"He wanted my scalp, I think, for when I named myself and said I lived at Fonda's Bush, he fetched me a knock with his frozen mittens,—Lord, Jack, I saw a star or two, I warrant you; and a gay stream squirted from my nose upon the snow and presently the whole wintry world looked red to me, so I let fly a fist or two at the old man, and he let fly a few more at me.
"'Dammy!' says he, 'I'll learn ye to foller my darters, you poor dum Boston critter! I'll drum your hide from Fundy's Bush to Canady!'
"But after I had rolled him in the snow till his scratch-wig fell off, he became more civil—quite polite for a Tory with his mouth full o' snow.
"So I went with him to his sledge and made a polite bow to the ladies—who looked excited but seemed inclined to smile when I promised to pass by Pigeon-Wood some day."

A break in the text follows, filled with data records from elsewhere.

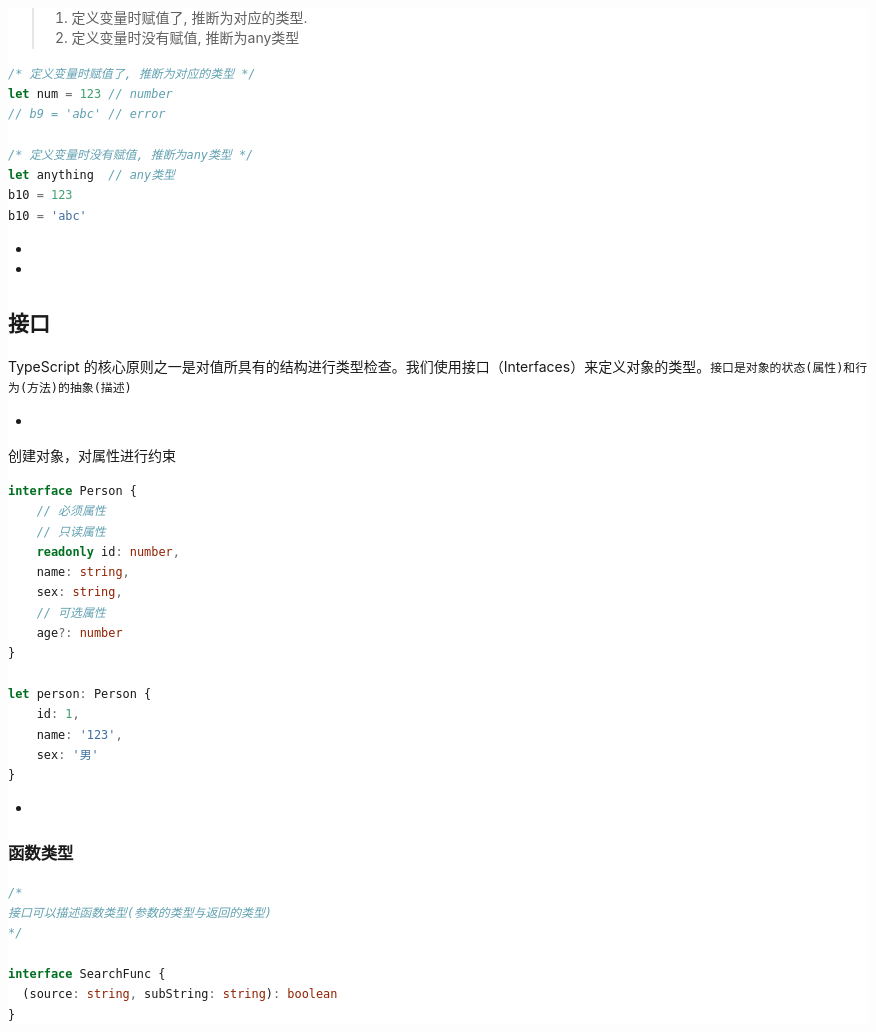 > 1. 定义变量时赋值了, 推断为对应的类型. 
> 2. 定义变量时没有赋值, 推断为any类型

```typescript
/* 定义变量时赋值了, 推断为对应的类型 */
let num = 123 // number
// b9 = 'abc' // error

/* 定义变量时没有赋值, 推断为any类型 */
let anything  // any类型
b10 = 123
b10 = 'abc'
```

-

-

## 接口

TypeScript 的核心原则之一是对值所具有的结构进行类型检查。我们使用接口（Interfaces）来定义对象的类型。`接口是对象的状态(属性)和行为(方法)的抽象(描述)`

-

创建对象，对属性进行约束

```ts
interface Person {
    // 必须属性
    // 只读属性
    readonly id: number,
    name: string, 
    sex: string,
    // 可选属性
    age?: number
}

let person: Person {
    id: 1,
    name: '123',
    sex: '男'
}
```

-

### 函数类型

```ts
/* 
接口可以描述函数类型(参数的类型与返回的类型)
*/

interface SearchFunc {
  (source: string, subString: string): boolean
}
```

"A rough wooing," said I, laughing.
"Rough on old man Browse. But he's gone with Guy Johnson."
"What! To Canada? The beast!"
"Aye. So I thought to stop some day at Pigeon-Wood to see if the cote were entirely empty or no. Lord, what a fight we had, old Browse and I, there in the snow of the Mayfield road! And he burly as an October bear—a man all knotted over with muscles, and two fists that slapped you like the front kick of a moose! Oh, Lordy! Lordy! What a battle was there.... What bright eyes hath that little jade Betsy, of Pigeon-Wood!"
Now, as he spoke, I had a mind to see this same Tory girl of Pigeon-Wood; and presently admitted to him my curiosity.
And then, just as we had mounted and were gathering bridles and searching for our stirrups with moccasined toes, comes a galloper in scarlet jacket and breeks, with a sealed letter waved high to halt me.